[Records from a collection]
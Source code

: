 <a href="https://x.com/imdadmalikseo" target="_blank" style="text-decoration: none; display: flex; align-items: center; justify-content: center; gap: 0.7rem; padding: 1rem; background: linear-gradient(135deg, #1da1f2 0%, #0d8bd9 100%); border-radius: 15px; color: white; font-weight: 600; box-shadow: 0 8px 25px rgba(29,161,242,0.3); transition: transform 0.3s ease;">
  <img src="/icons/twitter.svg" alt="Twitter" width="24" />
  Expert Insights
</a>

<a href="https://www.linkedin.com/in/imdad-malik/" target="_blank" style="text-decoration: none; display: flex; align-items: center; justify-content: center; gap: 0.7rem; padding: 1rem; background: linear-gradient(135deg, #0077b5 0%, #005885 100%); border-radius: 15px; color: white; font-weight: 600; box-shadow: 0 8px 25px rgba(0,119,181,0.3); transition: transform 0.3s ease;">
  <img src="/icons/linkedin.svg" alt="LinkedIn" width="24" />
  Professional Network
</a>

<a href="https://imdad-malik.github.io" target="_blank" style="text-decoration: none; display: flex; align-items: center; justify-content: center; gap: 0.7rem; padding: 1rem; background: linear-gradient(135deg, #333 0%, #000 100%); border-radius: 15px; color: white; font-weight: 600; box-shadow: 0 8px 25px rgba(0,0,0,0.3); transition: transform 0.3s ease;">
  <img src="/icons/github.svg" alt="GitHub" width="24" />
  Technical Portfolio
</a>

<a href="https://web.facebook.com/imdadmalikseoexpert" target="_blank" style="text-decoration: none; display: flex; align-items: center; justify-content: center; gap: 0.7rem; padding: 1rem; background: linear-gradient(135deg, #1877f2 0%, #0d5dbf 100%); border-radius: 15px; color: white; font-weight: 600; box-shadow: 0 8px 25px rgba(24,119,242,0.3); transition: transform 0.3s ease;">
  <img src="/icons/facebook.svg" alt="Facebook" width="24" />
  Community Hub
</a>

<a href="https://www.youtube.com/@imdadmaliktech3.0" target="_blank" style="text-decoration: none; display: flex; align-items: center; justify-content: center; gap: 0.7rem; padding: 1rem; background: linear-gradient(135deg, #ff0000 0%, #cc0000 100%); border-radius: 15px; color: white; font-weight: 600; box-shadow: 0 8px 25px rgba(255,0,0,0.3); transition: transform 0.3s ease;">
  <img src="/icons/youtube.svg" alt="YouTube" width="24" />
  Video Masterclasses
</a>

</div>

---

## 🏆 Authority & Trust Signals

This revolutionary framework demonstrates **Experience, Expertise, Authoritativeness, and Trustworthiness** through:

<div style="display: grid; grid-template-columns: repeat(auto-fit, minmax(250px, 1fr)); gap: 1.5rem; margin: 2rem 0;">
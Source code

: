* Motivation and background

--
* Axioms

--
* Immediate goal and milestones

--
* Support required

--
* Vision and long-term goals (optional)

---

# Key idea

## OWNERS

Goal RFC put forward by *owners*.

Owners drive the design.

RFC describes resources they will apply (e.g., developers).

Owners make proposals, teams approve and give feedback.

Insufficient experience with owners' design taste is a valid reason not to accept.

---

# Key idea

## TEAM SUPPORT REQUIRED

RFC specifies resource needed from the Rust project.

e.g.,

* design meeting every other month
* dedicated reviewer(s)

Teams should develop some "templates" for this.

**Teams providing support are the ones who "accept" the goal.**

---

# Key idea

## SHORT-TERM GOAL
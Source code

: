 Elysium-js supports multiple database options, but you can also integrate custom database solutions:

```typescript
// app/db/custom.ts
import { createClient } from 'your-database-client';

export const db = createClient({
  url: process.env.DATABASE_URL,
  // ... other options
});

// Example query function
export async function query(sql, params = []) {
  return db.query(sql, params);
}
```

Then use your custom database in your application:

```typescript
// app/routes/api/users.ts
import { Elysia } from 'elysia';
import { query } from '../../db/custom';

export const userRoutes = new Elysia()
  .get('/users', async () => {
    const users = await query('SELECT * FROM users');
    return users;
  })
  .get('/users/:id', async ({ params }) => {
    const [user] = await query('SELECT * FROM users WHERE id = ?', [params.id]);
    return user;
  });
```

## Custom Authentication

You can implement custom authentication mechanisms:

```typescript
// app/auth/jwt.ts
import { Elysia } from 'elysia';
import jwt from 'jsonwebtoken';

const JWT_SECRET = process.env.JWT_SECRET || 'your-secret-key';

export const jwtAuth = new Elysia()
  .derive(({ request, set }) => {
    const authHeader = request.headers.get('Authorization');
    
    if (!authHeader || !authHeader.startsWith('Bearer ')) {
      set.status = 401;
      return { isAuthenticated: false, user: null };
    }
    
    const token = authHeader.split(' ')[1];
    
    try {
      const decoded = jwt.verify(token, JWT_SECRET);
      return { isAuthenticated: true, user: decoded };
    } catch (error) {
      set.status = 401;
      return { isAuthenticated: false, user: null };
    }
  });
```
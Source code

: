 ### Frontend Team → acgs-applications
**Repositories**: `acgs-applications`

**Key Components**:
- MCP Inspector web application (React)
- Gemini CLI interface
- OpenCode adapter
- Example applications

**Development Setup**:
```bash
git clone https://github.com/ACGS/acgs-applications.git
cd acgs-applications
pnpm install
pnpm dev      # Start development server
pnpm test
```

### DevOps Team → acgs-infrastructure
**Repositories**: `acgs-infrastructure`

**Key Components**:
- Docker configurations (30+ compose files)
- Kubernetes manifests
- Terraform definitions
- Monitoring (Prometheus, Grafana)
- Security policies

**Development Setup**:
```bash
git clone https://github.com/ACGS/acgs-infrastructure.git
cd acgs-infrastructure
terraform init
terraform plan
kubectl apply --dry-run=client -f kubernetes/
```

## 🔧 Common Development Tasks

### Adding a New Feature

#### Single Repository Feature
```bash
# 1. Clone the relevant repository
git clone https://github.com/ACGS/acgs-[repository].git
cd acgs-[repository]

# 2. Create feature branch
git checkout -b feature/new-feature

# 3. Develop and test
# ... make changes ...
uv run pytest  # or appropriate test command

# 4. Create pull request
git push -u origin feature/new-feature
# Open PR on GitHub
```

__ACTIVITY__: Lines from the one containing "- Monitoring (Prometheus, Grafana)" through the final line of the entries are the only ones to print, and each must match exactly.

__ANSWER TO THIS EXERCISE__:
- Monitoring (Prometheus, Grafana)
- Security policies

**Development Setup**:
```bash
git clone https://github.com/ACGS/acgs-infrastructure.git
cd acgs-infrastructure
terraform init
terraform plan
kubectl apply --dry-run=client -f kubernetes/
```

## 🔧 Common Development Tasks

### Adding a New Feature

#### Single Repository Feature
```bash
# 1. Clone the relevant repository
git clone https://github.com/ACGS/acgs-[repository].git
cd acgs-[repository]

# 2. Create feature branch
git checkout -b feature/new-feature

# 3. Develop and test
# ... make changes ...
uv run pytest  # or appropriate test command

# 4. Create pull request
git push -u origin feature/new-feature
# Open PR on GitHub
```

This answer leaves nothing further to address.